** Provided records follows **

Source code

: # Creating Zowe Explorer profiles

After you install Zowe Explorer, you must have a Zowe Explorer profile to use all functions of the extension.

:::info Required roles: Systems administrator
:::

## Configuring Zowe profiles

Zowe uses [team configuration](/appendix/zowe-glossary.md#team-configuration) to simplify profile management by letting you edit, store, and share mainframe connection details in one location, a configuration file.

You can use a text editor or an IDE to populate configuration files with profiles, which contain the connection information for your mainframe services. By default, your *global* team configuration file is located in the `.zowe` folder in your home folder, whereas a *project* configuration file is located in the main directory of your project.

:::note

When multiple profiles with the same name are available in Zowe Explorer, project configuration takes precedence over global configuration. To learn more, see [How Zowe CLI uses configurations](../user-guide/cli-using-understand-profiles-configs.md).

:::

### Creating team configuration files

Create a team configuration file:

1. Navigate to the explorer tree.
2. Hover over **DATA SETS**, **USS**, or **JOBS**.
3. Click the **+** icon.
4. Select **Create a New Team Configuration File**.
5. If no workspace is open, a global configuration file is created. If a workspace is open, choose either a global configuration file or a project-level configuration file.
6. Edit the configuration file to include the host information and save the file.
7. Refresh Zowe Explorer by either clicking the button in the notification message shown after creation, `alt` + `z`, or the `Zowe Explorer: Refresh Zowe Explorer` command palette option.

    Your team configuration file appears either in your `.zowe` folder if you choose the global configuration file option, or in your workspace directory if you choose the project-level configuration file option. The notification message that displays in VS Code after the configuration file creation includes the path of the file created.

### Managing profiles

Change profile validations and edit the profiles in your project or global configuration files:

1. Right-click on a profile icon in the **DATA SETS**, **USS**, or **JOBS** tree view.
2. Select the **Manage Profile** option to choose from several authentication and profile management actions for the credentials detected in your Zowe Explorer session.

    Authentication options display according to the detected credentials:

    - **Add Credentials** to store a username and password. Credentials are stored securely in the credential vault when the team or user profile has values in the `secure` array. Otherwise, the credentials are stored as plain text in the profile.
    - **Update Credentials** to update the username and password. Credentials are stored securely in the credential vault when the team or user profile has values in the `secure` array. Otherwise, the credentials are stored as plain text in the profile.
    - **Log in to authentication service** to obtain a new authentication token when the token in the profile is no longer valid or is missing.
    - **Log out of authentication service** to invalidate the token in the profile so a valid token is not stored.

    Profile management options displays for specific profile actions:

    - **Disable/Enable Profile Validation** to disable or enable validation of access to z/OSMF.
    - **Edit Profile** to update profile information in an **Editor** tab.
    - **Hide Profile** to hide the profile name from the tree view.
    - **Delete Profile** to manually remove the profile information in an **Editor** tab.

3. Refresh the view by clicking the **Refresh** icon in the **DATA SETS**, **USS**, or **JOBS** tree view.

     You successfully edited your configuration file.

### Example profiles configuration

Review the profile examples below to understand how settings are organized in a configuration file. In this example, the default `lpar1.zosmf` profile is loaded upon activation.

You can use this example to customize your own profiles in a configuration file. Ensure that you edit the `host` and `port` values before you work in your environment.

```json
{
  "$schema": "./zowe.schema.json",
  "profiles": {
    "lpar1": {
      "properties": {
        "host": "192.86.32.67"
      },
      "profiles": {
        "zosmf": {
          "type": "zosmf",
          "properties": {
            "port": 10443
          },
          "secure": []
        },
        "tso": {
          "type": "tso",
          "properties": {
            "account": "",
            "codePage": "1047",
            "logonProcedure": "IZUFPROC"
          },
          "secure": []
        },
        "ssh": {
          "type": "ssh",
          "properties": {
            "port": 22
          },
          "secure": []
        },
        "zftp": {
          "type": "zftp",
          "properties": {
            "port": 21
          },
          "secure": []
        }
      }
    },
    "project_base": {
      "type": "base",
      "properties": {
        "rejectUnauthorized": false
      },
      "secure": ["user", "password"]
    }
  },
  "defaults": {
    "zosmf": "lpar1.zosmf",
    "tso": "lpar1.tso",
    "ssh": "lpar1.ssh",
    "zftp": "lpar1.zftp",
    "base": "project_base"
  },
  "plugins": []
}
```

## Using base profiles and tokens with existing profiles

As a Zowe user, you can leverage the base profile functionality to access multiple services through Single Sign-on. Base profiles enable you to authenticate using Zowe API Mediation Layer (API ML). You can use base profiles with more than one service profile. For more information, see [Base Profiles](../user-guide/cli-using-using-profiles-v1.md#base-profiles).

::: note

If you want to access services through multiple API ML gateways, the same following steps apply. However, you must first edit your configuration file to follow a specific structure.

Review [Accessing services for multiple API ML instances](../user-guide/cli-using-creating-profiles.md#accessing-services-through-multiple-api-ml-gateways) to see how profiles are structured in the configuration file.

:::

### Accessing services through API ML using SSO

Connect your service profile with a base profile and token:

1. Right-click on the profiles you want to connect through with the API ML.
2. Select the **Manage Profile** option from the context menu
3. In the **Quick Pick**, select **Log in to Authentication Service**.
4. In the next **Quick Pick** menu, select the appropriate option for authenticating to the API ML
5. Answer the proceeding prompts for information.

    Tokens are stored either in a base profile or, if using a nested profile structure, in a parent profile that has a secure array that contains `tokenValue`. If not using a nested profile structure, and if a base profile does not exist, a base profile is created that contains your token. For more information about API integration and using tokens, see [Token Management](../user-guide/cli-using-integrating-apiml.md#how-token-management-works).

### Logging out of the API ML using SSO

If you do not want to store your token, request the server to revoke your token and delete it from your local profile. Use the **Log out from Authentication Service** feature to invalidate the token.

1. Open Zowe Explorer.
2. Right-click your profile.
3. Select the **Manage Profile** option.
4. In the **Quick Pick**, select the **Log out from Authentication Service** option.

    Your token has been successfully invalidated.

** End of Provided records **

▸ **What to work on**
The lines above starting at the one that contains "Create a team" and ending at the one that contains "7. Refresh Zowe" must be transcribed exactly, and no other lines may appear.

▸ **Written answer**
Create a team configuration file:

1. Navigate to the explorer tree.
2. Hover over **DATA SETS**, **USS**, or **JOBS**.
3. Click the **+** icon.
4. Select **Create a New Team Configuration File**.
5. If no workspace is open, a global configuration file is created. If a workspace is open, choose either a global configuration file or a project-level configuration file.
6. Edit the configuration file to include the host information and save the file.
7. Refresh Zowe Explorer by either clicking the button in the notification message shown after creation, `alt` + `z`, or the `Zowe Explorer: Refresh Zowe Explorer` command palette option.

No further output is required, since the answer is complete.